DATA SUPPLIED section start

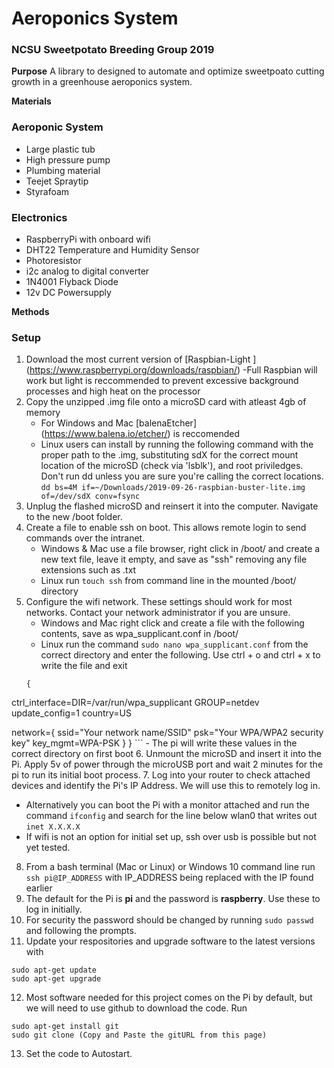 # Aeroponics System
### NCSU Sweetpotato Breeding Group 2019

**Purpose**
A library to designed to automate and optimize sweetpoato cutting growth in a greenhouse aeroponics system. 

**Materials**
### Aeroponic System
- Large plastic tub
- High pressure pump
- Plumbing material
- Teejet Spraytip
- Styrafoam

### Electronics
- RaspberryPi with onboard wifi
- DHT22 Temperature and Humidity Sensor
- Photoresistor
- i2c analog to digital converter
- 1N4001 Flyback Diode
- 12v DC Powersupply

**Methods**
### Setup
1. Download the most current version of [Raspbian-Light ] (https://www.raspberrypi.org/downloads/raspbian/)
      -Full Raspbian will work but light is reccommended to prevent excessive background processes and high heat on the processor
2. Copy the unzipped .img file onto a microSD card with atleast 4gb of memory
      - For Windows and Mac [balenaEtcher] (https://www.balena.io/etcher/) is reccomended
      - Linux users can install by running the following command with the proper path to the .img, substituting sdX for the correct mount location of the microSD (check via 'lsblk'), and root priviledges. Don't run dd unless you are sure you're calling the correct locations.
      `dd bs=4M if=~/Downloads/2019-09-26-raspbian-buster-lite.img of=/dev/sdX conv=fsync`
3. Unplug the flashed microSD and reinsert it into the computer. Navigate to the new /boot folder.
4. Create a file to enable ssh on boot. This allows remote login to send commands over the intranet.
      - Windows & Mac use a file browser, right click in /boot/ and create a new text file, leave it empty, and save as "ssh" removing any file extensions such as .txt
      - Linux run `touch ssh` from command line in the mounted /boot/ directory
5. Configure the wifi network. These settings should work for most networks. Contact your network administrator if you are unsure. 
      - Windows and Mac right click and create a file with the following contents, save as wpa_supplicant.conf in /boot/
      - Linux run the command `sudo nano wpa_supplicant.conf` from the correct directory and enter the following. Use ctrl + o and ctrl + x to write the file and exit
      ```
      {
ctrl_interface=DIR=/var/run/wpa_supplicant GROUP=netdev
update_config=1
country=US

network={
     ssid="Your network name/SSID"
     psk="Your WPA/WPA2 security key"
     key_mgmt=WPA-PSK
}
}
      ``` 
      - The pi will write these values in the correct directory on first boot
6. Unmount the microSD and insert it into the Pi. Apply 5v of power through the microUSB port and wait 2 minutes for the pi to run its initial boot process. 
7. Log into your router to check attached devices and identify the Pi's IP Address. We will use this to remotely log in.
  - Alternatively you can boot the Pi with a monitor attached and run the command `ifconfig` and search for the line below wlan0 that writes out `inet X.X.X.X`
  - If wifi is not an option for initial set up, ssh over usb is possible but not yet tested. 
8. From a bash terminal (Mac or Linux) or Windows 10 command line run `ssh pi@IP_ADDRESS` with IP_ADDRESS being replaced with the IP found earlier
9. The default for the Pi is **pi** and the password is **raspberry**. Use these to log in initially.
10. For security the password should be changed by running `sudo passwd` and following the prompts.
11. Update your respositories and upgrade software to the latest versions with 
```
sudo apt-get update
sudo apt-get upgrade
```
12. Most software needed for this project comes on the Pi by default, but we will need to use github to download the code. Run
```
sudo apt-get install git
sudo git clone (Copy and Paste the gitURL from this page)
```
13. Set the code to Autostart.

DATA SUPPLIED section end

▸ **TASK TO COMPLETE**: Print the records exactly, every one. Leave out the pictures.

▸ **ANSWER FOR THE TASK**:
 # Aeroponics System
### NCSU Sweetpotato Breeding Group 2019

**Purpose**
A library to designed to automate and optimize sweetpoato cutting growth in a greenhouse aeroponics system. 

**Materials**
### Aeroponic System
- Large plastic tub
- High pressure pump
- Plumbing material
- Teejet Spraytip
- Styrafoam

### Electronics
- RaspberryPi with onboard wifi
- DHT22 Temperature and Humidity Sensor
- Photoresistor
- i2c analog to digital converter
- 1N4001 Flyback Diode
- 12v DC Powersupply

**Methods**
### Setup
1. Download the most current version of [Raspbian-Light ] (https://www.raspberrypi.org/downloads/raspbian/)
      -Full Raspbian will work but light is reccommended to prevent excessive background processes and high heat on the processor
2. Copy the unzipped .img file onto a microSD card with atleast 4gb of memory
      - For Windows and Mac [balenaEtcher] (https://www.balena.io/etcher/) is reccomended
      - Linux users can install by running the following command with the proper path to the .img, substituting sdX for the correct mount location of the microSD (check via 'lsblk'), and root priviledges. Don't run dd unless you are sure you're calling the correct locations.
      `dd bs=4M if=~/Downloads/2019-09-26-raspbian-buster-lite.img of=/dev/sdX conv=fsync`
3. Unplug the flashed microSD and reinsert it into the computer. Navigate to the new /boot folder.
4. Create a file to enable ssh on boot. This allows remote login to send commands over the intranet.
      - Windows & Mac use a file browser, right click in /boot/ and create a new text file, leave it empty, and save as "ssh" removing any file extensions such as .txt
      - Linux run `touch ssh` from command line in the mounted /boot/ directory
5. Configure the wifi network. These settings should work for most networks. Contact your network administrator if you are unsure. 
      - Windows and Mac right click and create a file with the following contents, save as wpa_supplicant.conf in /boot/
      - Linux run the command `sudo nano wpa_supplicant.conf` from the correct directory and enter the following. Use ctrl + o and ctrl + x to write the file and exit
      ```
      {
ctrl_interface=DIR=/var/run/wpa_supplicant GROUP=netdev
update_config=1
country=US

network={
     ssid="Your network name/SSID"
     psk="Your WPA/WPA2 security key"
     key_mgmt=WPA-PSK
}
}
      ``` 
      - The pi will write these values in the correct directory on first boot
6. Unmount the microSD and insert it into the Pi. Apply 5v of power through the microUSB port and wait 2 minutes for the pi to run its initial boot process. 
7. Log into your router to check attached devices and identify the Pi's IP Address. We will use this to remotely log in.
  - Alternatively you can boot the Pi with a monitor attached and run the command `ifconfig` and search for the line below wlan0 that writes out `inet X.X.X.X`
  - If wifi is not an option for initial set up, ssh over usb is possible but not yet tested. 
8. From a bash terminal (Mac or Linux) or Windows 10 command line run `ssh pi@IP_ADDRESS` with IP_ADDRESS being replaced with the IP found earlier
9. The default for the Pi is **pi** and the password is **raspberry**. Use these to log in initially.
10. For security the password should be changed by running `sudo passwd` and following the prompts.
11. Update your respositories and upgrade software to the latest versions with 
```
sudo apt-get update
sudo apt-get upgrade
```
12. Most software needed for this project comes on the Pi by default, but we will need to use github to download the code. Run
```
sudo apt-get install git
sudo git clone (Copy and Paste the gitURL from this page)
```
13. Set the code to Autostart.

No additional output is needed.